Ein Leben ohne Smartphone können sich Kinder und Jugendliche nicht mehr vorstellen. Die virtuelle Welt hat das Kinderzimmer erobert, mit ganz realen Folgen: Wer Industrie 4.0 fordert, wird Youtube-Stars bekommen.
Früher war alles besser und überhaupt. Der Sommer, das Bier, der Stau auf der Autobahn. Jeder hatte seinen Platz in der Gesellschaft – und das Handwerk noch goldenen Boden. Dieser Boden scheint inzwischen aber nicht nur seinen Goldstatus eingebüßt zu haben, sondern einfach komplett wegzubröseln. Was der amerikanische Soziologe Richard Sennett vor zehn Jahren angesichts zunehmender Digitalisierung der Arbeitswelt noch eher als einen Phantomschmerz des intellektuellen Bürgertums beschrieb, ist inzwischen in der Wirklichkeit angekommen: 40.000 Ausbildungsplätze bleiben hierzulande unbesetzt, wie Forscher der Uni Göttingen zusammen mit der Bertelsmann-Stiftung herausgefunden haben.

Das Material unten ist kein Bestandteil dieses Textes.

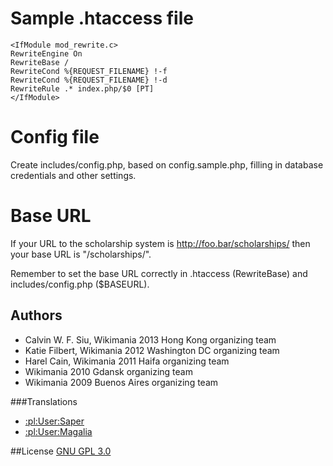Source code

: # Sample .htaccess file

```
<IfModule mod_rewrite.c>
RewriteEngine On
RewriteBase /
RewriteCond %{REQUEST_FILENAME} !-f
RewriteCond %{REQUEST_FILENAME} !-d
RewriteRule .* index.php/$0 [PT]
</IfModule>
```

# Config file

Create includes/config.php, based on config.sample.php, filling in database credentials and other settings.

# Base URL

If your URL to the scholarship system is 
 http://foo.bar/scholarships/
then your base URL is "/scholarships/".

Remember to set the base URL correctly in .htaccess (RewriteBase) and includes/config.php ($BASEURL).

## Authors
* Calvin W. F. Siu, Wikimania 2013 Hong Kong organizing team
* Katie Filbert, Wikimania 2012 Washington DC organizing team
* Harel Cain, Wikimania 2011 Haifa organizing team
* Wikimania 2010 Gdansk organizing team
* Wikimania 2009 Buenos Aires organizing team

###Translations
* [:pl:User:Saper](http://pl.wikipedia.org/wiki/User:Saper "Saper")
* [:pl:User:Magalia](http://pl.wikipedia.org/wiki/User:Magalia "Magalia")

##License
[GNU GPL 3.0](www.gnu.org/copyleft/gpl.html "GNU GPL 3.0")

Ausbildung muss attraktiver werden
Der Grund für die Handwerksflucht ist schnell ausgemacht: Die zunehmende Studierneigung der jungen Leute. Sowas aber auch! Da sorgt man erst dafür, dass inzwischen die Hälfte eines Jahrgangs die Hochschul- oder Fachhochschulreife erlangt und wundert sich dann, dass die Leute tatsächlich auch studieren wollen. Die Autoren der Göttinger Studie fordern daher, die Ausbildungsberufe müssten deutlich attraktiver werden. Schon klar: In deutschen Akademiker-Haushalten wird es künftig heißen: Ach, Anna-Lena, das mit dem Abitur, das überleg dir doch noch mal, bei Meister Piepenbrink könntest du doch so schön auf Stukkateurin lernen. Wer’s glaubt.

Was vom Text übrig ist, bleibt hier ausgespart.